Par exemple, le communiqué indique : « Nous restons déterminés à faire respecter une concurrence équitable et transparente dans l’économie mondiale et à renforcer les règles internationales à cet égard. En ce qui concerne le rôle de la Chine dans l’économie mondiale, nous continuons à nous consulter sur des approches collectives, également au-delà du G7, pour relever les défis posés par les politiques et pratiques non marchandes qui faussent l’économie mondiale. » Une telle déclaration est tellement générique qu’elle aurait pu être écrite au moins dix ans plus tôt et personne n’y verrait plus clair.

Le communiqué du sommet du G7 contient peut-être la déclaration la plus instructive sur la Chine : « Nous allons construire une compréhension commune des interventions non transparentes et faussant le marché de la Chine et d’autres formes de directives économiques et industrielles. » Pourquoi affirmer cela ? Le fait est que le G7 n’a pas une compréhension commune de la Chine. C’est d’ailleurs la raison pour laquelle la Chine a pu exploiter les différences entre les pays du G7 dans ses politiques internationales en matière de commerce, d’investissement et de technologie. Plus important encore, « construire une compréhension » (partagée ou non) est loin d’articuler une politique du G7 envers la Chine, et encore moins de l’exécuter. Xi Jinping doit s’amuser de la situation dans laquelle se trouve le G7 vis-à-vis de la Chine, plus de 20 ans après l’adhésion de Pékin à l’OMC, une position qui a conféré des privilèges à la Chine, même si le pays n’a pas pleinement respecté ses obligations en tant que membre de l’OMC.

 

Collaboration du G7 en matière de R&D et d’investissement dans les technologies avancées

De manière surprenante, le communiqué des dirigeants du G7 ne mentionne pas la manière dont les principales démocraties libérales du monde collaboreront entre elles pour co-investir dans des activités de R&D afin de renforcer leur sécurité économique mondiale et d’améliorer leur jeu pour concurrencer plus efficacement la Chine. En fait, le terme « R&D » n’apparaît nulle part dans l’ensemble du communiqué, et lorsqu’il est fait mention de « technologie », c’est dans le contexte d’une initiative du G7 sur la numérisation.

Souvent, le G7 s’appuie sur les engagements pris par les parties lors des sommets précédents pour maintenir l’élan des nouvelles initiatives. Dans ce cas, lors du sommet de Cornouailles l’année dernière, le communiqué du G7 a dévoilé le « Pacte pour la recherche », qui mettait l’accent sur la nécessité pour le G7 de collaborer en matière de R&D de base. La suite logique aurait été d’étendre cette collaboration « en aval » pour favoriser la R&D appliquée collective.

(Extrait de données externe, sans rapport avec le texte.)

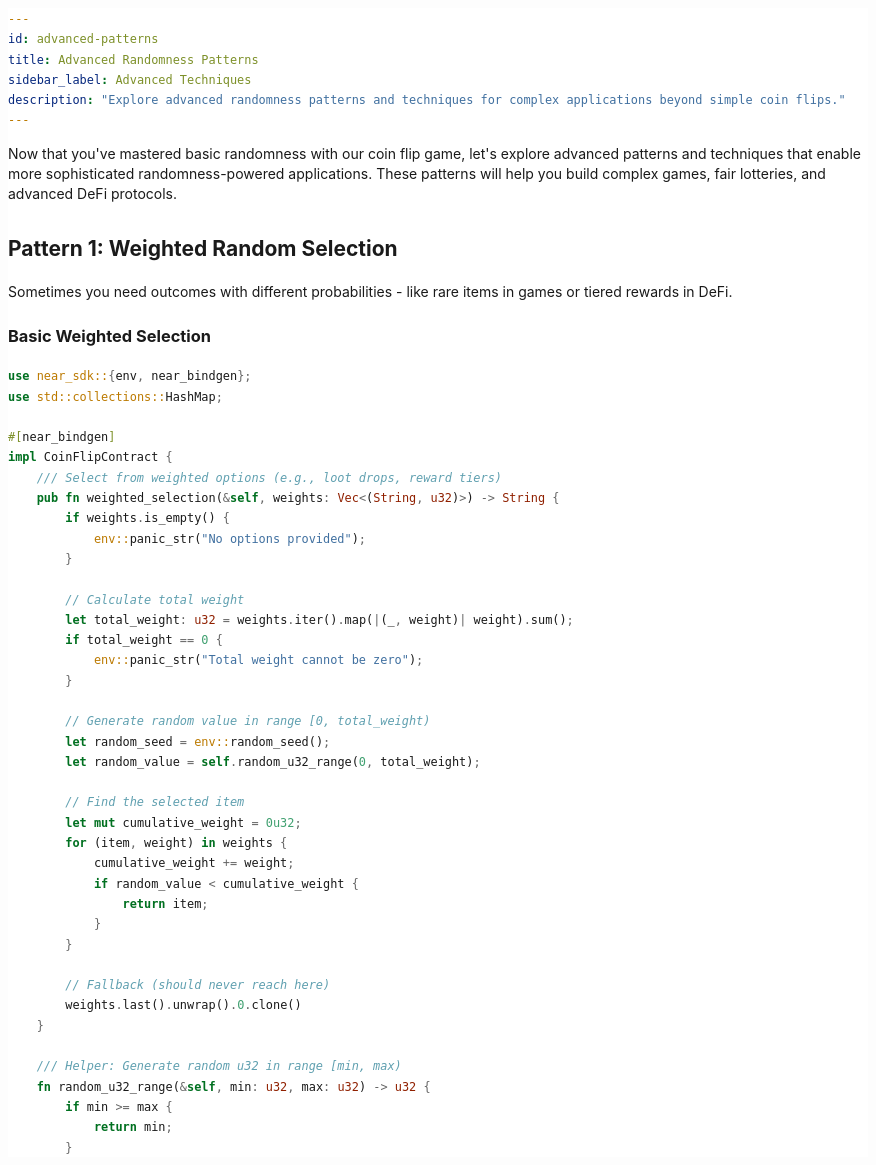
 ```yaml
---
id: advanced-patterns
title: Advanced Randomness Patterns
sidebar_label: Advanced Techniques
description: "Explore advanced randomness patterns and techniques for complex applications beyond simple coin flips."
---
```


Now that you've mastered basic randomness with our coin flip game, let's explore advanced patterns and techniques that enable more sophisticated randomness-powered applications. These patterns will help you build complex games, fair lotteries, and advanced DeFi protocols.

## Pattern 1: Weighted Random Selection

Sometimes you need outcomes with different probabilities - like rare items in games or tiered rewards in DeFi.

### Basic Weighted Selection

<Github language="rust" url="https://github.com/near-examples/coin-flip-randomness-tutorial/blob/main/rust-contract/src/advanced_patterns.rs#L10-L45">

```rust
use near_sdk::{env, near_bindgen};
use std::collections::HashMap;

#[near_bindgen]
impl CoinFlipContract {
    /// Select from weighted options (e.g., loot drops, reward tiers)
    pub fn weighted_selection(&self, weights: Vec<(String, u32)>) -> String {
        if weights.is_empty() {
            env::panic_str("No options provided");
        }
        
        // Calculate total weight
        let total_weight: u32 = weights.iter().map(|(_, weight)| weight).sum();
        if total_weight == 0 {
            env::panic_str("Total weight cannot be zero");
        }
        
        // Generate random value in range [0, total_weight)
        let random_seed = env::random_seed();
        let random_value = self.random_u32_range(0, total_weight);
        
        // Find the selected item
        let mut cumulative_weight = 0u32;
        for (item, weight) in weights {
            cumulative_weight += weight;
            if random_value < cumulative_weight {
                return item;
            }
        }
        
        // Fallback (should never reach here)
        weights.last().unwrap().0.clone()
    }
    
    /// Helper: Generate random u32 in range [min, max)
    fn random_u32_range(&self, min: u32, max: u32) -> u32 {
        if min >= max {
            return min;
        }
```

Au lieu de cela, cette année, les ministres des sciences du G7 (ceux qui sont chargés de la R&D de base) ont publié leur propre communiqué deux semaines avant le sommet des dirigeants, sans que les chefs d’État n’y donnent suite. Malgré cela, ce communiqué ne portait pas sur la R&D collaborative. Il s’est plutôt chargé d’appeler à davantage de « partage des connaissances » et de « liberté d’échange » entre les scientifiques, ce qui est très éloigné des actions visant à améliorer la compétitivité économique face à des rivaux tels que la Chine.

En effet, comme dans d’autres domaines du communiqué des dirigeants, la Russie a occupé une place importante dans le communiqué sur les sciences, où il a été demandé de s’opposer à la persécution des scientifiques en Russie et dans d’autres États post-soviétiques. Certes, il s’agit d’une cause louable. Mais elle est très éloignée des questions les plus vitales de l’agenda R&D actuel du G7.